The ironically named CIA Accountability Board has cleared the agency of wrongdoing after the spooks searched the files of congressional investigators who were investigating the possible use of torture tactics during the Bush years.
The board, set up by the CIA itself, published a report that said that five agency officials made a “mistake” by searching for files used by the Senate Intelligence Committee investigating the CIA, but said that their actions “did not reflect malfeasance, bad faith, or the intention to gain improper access to Senate Select Committee on Intelligence confidential, deliberative material”.
So, that is alright then, Americans can go back to bed knowing that its spooks are not really spying on their elected representatives.
However the accountability board said such a mistake was possible because there were no clear rules for using the “unprecedented” RDINet, the secure network set up to allow congressional investigators to review the CIA’s files on rendition, detention, and interrogation techniques.
The five individuals had “acted reasonably to investigate a potential security breach.”
Needless to say this inquiry overturns the conclusions of the current inspector general of the CIA, David Buckley, who said in a report last July that the five CIA officials had acted improperly by accessing the network. Buckley also found at the time that the CIA had inaccurately filed criminal referrals against congressional investigators that accused them of mishandling classified information.
Intelligence Committee investigators were presented with a message — “your use of this system may be monitored and you have no expectation of privacy” — every time they logged on. While the accountability board rejected that the agency had deliberately attempted to access confidential material, it alleged that Intelligence Committee investigators had accessed restricted CIA documents, violating an agreement about the use of RDINet.
Senators are furious with the results of the review and wanted to make sure that the CIA would stop stonewalling investigations and retaliating by snooping on investigating Senators.

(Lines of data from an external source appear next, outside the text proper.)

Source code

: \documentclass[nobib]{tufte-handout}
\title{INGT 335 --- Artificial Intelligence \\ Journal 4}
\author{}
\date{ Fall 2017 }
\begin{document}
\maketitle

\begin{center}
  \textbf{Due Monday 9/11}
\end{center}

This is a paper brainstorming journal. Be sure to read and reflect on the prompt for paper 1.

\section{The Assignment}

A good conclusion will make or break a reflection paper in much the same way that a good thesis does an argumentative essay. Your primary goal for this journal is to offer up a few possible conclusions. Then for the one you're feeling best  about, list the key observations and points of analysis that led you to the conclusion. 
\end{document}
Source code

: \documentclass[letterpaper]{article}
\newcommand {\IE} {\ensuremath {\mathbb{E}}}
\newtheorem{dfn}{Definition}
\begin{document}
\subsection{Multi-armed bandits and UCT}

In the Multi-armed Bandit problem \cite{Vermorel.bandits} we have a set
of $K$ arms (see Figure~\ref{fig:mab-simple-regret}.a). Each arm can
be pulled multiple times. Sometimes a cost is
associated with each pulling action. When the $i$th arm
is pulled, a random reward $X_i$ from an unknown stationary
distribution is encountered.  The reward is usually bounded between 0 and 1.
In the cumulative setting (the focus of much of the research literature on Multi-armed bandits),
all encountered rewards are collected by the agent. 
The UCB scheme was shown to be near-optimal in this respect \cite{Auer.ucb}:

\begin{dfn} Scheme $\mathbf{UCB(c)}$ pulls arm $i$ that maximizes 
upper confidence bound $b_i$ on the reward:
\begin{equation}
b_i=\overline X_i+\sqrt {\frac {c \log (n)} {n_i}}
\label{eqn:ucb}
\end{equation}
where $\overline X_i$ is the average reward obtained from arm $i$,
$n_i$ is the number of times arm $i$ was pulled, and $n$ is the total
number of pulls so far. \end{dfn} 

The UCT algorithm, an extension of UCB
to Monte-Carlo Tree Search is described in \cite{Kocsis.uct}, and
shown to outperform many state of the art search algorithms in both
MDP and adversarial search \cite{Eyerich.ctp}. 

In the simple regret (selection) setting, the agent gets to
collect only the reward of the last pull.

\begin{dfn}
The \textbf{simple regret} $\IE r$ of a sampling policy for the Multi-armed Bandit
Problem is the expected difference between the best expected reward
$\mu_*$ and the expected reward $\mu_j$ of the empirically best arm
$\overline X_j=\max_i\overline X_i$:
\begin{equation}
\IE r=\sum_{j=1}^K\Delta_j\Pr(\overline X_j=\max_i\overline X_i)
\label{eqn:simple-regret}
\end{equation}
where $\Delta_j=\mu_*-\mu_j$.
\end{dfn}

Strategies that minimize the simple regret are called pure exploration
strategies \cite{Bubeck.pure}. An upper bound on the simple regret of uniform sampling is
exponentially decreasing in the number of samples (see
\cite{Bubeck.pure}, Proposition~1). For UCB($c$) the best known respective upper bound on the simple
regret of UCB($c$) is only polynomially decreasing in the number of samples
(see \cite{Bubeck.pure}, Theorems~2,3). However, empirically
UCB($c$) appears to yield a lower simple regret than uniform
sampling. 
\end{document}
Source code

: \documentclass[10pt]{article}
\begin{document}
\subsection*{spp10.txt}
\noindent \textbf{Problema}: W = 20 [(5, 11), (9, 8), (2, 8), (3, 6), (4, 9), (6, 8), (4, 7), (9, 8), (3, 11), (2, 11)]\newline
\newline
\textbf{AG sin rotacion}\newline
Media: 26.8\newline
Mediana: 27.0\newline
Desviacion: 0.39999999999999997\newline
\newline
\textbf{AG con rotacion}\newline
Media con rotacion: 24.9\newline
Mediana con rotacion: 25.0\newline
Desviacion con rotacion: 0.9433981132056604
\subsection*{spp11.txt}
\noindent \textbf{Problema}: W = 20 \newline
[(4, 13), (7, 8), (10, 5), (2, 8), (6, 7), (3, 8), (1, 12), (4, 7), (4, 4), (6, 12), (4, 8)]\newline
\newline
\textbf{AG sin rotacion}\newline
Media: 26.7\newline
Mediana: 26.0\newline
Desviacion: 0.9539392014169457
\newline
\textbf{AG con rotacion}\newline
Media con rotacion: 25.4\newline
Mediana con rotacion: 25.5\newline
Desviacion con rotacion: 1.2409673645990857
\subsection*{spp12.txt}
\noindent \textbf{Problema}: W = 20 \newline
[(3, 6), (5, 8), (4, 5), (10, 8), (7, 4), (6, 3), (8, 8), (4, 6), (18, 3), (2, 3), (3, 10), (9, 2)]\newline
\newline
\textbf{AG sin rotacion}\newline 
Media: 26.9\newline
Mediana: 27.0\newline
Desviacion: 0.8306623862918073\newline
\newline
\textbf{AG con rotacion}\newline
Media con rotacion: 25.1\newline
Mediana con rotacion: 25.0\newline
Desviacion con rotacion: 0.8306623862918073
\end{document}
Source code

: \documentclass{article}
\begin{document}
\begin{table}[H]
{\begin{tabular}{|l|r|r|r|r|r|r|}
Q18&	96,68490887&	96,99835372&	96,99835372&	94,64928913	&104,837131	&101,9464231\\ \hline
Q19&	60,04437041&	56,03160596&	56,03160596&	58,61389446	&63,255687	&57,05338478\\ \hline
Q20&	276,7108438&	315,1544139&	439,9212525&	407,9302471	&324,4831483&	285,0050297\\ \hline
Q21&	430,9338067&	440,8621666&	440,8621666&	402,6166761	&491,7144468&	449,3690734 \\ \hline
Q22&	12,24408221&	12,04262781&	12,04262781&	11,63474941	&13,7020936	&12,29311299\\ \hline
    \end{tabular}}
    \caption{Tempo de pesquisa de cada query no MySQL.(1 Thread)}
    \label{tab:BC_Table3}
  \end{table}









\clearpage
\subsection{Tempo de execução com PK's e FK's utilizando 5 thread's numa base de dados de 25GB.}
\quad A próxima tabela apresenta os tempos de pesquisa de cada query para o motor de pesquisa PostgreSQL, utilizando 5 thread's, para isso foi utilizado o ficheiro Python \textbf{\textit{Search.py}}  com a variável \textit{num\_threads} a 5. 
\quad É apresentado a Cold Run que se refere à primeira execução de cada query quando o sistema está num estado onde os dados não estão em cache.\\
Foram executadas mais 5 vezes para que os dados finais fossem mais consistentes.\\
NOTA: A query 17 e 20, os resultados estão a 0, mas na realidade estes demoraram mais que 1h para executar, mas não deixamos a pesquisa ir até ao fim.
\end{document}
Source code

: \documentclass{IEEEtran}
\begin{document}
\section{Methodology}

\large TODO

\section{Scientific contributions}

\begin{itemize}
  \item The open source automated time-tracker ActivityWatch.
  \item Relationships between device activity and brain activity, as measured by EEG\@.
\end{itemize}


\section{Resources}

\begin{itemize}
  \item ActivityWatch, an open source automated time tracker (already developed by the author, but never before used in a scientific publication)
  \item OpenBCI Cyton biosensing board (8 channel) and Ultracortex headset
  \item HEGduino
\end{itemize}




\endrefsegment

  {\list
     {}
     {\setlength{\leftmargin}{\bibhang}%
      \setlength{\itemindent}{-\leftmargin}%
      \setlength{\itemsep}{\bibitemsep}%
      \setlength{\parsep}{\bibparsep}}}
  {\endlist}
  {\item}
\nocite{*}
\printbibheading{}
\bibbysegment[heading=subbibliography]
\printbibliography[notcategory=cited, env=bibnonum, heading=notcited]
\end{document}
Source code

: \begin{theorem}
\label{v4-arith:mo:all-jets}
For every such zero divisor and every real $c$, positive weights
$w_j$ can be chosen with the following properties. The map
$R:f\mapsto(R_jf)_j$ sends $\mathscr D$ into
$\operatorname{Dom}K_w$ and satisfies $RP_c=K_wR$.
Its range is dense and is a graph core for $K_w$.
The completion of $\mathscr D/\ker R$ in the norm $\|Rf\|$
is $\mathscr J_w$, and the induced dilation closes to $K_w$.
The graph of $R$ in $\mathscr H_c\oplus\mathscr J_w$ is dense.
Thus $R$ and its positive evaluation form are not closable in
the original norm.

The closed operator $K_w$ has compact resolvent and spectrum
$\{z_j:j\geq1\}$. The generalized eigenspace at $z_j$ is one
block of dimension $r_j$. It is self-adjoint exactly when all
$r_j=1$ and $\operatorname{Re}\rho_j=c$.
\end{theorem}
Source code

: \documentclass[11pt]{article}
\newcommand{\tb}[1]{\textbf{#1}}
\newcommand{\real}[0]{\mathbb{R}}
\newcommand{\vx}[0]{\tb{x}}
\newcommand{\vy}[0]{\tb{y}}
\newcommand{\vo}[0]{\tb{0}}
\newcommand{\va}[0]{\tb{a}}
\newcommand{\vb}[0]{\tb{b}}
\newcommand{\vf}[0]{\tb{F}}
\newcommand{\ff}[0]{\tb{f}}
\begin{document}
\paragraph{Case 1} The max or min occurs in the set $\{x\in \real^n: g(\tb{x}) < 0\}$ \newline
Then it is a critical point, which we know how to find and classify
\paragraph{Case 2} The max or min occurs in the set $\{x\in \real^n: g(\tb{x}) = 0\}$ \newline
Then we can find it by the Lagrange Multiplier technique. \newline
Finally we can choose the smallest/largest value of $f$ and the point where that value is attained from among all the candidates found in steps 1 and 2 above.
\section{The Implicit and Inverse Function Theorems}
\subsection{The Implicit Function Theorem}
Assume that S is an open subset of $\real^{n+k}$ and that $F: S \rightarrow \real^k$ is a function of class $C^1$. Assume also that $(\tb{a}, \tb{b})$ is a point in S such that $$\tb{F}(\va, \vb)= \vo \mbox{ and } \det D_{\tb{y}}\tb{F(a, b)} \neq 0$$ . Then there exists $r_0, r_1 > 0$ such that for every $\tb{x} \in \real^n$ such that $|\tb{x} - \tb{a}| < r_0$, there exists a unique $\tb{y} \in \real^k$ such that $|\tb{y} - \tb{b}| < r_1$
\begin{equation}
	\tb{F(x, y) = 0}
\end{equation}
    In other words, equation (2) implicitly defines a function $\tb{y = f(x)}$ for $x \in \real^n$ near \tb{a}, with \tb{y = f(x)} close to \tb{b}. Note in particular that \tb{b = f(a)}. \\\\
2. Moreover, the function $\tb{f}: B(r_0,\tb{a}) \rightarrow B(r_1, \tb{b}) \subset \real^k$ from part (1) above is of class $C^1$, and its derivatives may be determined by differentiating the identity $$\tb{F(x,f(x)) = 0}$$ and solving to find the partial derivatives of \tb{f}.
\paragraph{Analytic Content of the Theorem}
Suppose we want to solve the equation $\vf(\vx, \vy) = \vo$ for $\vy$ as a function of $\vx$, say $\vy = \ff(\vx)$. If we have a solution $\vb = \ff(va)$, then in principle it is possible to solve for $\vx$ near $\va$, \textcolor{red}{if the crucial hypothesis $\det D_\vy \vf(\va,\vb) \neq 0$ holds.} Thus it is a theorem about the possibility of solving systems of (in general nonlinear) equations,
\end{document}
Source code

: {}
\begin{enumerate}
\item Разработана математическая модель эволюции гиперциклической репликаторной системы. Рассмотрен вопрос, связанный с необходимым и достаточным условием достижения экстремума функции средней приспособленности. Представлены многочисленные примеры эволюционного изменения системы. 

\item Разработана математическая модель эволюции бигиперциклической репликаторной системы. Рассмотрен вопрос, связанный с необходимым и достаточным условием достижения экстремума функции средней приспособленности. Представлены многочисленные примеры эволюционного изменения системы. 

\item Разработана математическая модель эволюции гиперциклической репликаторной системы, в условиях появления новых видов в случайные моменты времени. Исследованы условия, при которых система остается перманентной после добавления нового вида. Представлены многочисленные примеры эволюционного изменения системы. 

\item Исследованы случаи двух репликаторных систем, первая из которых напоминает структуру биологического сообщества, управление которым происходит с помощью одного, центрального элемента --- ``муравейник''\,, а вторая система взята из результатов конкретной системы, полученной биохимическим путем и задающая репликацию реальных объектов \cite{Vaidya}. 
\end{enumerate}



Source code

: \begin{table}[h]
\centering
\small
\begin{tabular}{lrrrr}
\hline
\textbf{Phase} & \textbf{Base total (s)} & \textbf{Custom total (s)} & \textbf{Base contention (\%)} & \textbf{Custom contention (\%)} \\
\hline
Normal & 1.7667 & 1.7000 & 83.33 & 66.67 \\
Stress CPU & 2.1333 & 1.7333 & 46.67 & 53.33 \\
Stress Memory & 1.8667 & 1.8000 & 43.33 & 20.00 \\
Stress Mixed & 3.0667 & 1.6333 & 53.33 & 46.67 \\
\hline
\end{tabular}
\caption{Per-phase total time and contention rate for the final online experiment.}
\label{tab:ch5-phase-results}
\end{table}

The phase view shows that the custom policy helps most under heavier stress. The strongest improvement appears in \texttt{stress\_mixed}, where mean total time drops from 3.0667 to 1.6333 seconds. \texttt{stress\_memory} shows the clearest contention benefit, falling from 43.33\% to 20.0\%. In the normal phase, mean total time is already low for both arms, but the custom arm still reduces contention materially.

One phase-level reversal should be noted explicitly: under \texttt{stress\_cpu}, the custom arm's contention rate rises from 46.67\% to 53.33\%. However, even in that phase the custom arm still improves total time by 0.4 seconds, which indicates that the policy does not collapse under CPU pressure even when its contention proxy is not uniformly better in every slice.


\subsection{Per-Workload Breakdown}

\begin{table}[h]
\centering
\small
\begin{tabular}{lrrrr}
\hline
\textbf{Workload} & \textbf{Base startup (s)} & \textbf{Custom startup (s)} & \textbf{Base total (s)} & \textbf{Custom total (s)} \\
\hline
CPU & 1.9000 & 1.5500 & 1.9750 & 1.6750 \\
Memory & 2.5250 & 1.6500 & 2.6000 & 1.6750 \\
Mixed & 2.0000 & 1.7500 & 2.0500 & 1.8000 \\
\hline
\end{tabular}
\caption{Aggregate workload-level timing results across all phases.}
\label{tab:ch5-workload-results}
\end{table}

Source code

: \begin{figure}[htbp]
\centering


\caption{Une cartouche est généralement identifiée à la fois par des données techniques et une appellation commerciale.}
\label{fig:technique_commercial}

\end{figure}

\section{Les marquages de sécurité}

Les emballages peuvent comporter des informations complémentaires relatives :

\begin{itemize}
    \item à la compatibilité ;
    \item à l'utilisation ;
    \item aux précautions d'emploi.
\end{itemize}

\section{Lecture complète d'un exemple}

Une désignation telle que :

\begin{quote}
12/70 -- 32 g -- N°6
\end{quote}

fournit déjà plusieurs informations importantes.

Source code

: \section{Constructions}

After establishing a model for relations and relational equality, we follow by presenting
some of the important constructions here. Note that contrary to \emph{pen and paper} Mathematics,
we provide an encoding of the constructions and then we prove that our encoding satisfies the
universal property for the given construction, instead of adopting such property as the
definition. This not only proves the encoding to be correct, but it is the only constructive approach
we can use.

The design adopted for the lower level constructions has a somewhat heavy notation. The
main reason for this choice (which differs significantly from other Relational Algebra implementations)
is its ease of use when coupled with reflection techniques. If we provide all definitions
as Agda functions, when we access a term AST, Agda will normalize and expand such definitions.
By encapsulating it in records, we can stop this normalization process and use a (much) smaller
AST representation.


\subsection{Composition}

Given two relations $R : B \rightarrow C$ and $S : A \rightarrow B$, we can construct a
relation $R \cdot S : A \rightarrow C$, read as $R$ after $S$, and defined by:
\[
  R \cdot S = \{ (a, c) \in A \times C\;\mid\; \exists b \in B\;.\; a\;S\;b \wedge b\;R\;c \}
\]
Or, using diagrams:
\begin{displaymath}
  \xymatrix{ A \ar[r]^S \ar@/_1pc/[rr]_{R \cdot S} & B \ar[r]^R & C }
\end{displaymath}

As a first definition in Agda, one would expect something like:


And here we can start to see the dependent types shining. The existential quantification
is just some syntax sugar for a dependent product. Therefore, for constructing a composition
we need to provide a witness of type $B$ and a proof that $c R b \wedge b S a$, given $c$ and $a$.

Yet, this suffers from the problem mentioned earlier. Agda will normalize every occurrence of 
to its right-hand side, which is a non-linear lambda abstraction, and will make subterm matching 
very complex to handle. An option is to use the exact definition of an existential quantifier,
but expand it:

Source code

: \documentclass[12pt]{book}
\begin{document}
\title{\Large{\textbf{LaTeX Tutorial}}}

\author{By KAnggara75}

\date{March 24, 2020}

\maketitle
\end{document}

Senator Dianne Feinstein, the ex-chairperson of the SSCI, also voiced her reaction in a statement in which she said she was “disappointed that no one at the CIA will be held accountable.”
Feinstein accused the CIA of improperly accessing Senate computers in 2010, a year after investigators began looking into whether the CIA’s “enhanced interrogation” methods constituted torture. CIA officials had snooped on the Intelligence Committee to discover what it knew about the agency’s interrogation methods, and that officials then began to remove almost 900 documents from the secure network that could implicate the agency in torture.